The 2025 Gastroenterology review confirmed that mast-cell targeted treatments have shown success in IBS, validating the mechanistic role of mast cell activation in symptom generation. The researchers noted that mast cells in both IBS and functional dyspepsia were "localised more closely to mucosal nerve endings, suggesting a role in symptom generation," and that the barrier defect and immune activation are likely bidirectionally reinforcing rather than one being purely causal. View source →

The microbiome dysbiosis that runs through every IBS subtype

Gut microbiome dysbiosis is one of the most consistently documented features of IBS across all subtypes. A 2025 narrative review in Frontiers in Immunology confirmed that dysbiosis of the gut microbiota is associated with IBS across the full range of the condition, and that the gut microbiota modulates IBS symptoms through multiple pathways: the epithelial barrier, mucosal immunity, microbial metabolites including short-chain fatty acids and bile acids, and gut-brain signalling.

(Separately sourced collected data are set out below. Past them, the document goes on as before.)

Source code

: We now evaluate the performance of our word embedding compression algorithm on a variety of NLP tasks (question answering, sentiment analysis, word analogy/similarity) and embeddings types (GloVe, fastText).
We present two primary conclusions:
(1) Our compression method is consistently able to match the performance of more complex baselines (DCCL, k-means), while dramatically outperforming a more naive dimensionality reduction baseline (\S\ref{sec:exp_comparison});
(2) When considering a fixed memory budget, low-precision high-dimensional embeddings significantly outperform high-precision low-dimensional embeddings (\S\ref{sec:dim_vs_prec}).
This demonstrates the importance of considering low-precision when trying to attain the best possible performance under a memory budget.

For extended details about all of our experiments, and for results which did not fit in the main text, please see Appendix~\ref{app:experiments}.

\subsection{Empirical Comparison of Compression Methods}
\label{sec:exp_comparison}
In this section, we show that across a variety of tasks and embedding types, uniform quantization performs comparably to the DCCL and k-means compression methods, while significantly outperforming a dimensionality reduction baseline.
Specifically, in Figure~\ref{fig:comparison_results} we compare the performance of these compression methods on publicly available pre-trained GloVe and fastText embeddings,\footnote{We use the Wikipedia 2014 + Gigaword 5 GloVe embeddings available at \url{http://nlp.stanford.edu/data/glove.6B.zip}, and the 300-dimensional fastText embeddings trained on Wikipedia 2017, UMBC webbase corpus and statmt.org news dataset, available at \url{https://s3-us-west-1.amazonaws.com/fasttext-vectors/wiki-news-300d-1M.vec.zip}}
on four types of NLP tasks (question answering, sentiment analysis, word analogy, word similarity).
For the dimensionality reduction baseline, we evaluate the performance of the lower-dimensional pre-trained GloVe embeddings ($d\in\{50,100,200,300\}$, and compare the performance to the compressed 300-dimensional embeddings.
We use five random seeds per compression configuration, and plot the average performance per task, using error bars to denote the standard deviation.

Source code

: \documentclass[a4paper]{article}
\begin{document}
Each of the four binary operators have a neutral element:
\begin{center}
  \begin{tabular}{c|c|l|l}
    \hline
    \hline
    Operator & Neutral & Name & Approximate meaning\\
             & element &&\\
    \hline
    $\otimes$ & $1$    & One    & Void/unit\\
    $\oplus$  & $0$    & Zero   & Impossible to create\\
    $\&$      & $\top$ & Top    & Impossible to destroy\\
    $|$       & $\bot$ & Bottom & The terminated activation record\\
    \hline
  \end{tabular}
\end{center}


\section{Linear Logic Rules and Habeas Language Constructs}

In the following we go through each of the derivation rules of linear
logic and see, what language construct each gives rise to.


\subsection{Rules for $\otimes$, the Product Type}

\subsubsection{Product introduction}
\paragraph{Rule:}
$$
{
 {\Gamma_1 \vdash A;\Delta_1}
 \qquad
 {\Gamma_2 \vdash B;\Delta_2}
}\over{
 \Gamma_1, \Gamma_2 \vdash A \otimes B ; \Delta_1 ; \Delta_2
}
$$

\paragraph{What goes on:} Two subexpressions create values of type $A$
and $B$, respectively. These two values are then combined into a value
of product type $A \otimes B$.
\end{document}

What this means in practice is that the microbiome and the gut lining in IBS are caught in the same reinforcing cycle that we see in intestinal permeability more broadly. A compromised gut lining allows bacteria and bacterial products to cross into the gut wall tissue, triggering immune activation that further damages the lining. A dysbiotic microbiome produces less butyrate, reducing the fuel available to epithelial cells for maintaining the barrier. Each feeds the other.

Post-infectious IBS illustrates this cycle particularly clearly. A significant subset of IBS cases develop following a gastrointestinal infection. The infection damages the gut lining directly. The antibiotic treatment of the infection disrupts the microbiome. The combination of barrier damage and microbiome disruption creates the conditions for persistent IBS that continues long after the original infection has cleared.

What triggers and worsens gut lining disruption in IBS

Understanding the specific factors that compromise the gut lining in an IBS context is practically useful because it identifies what is worth avoiding or reducing, separately from dietary trigger management.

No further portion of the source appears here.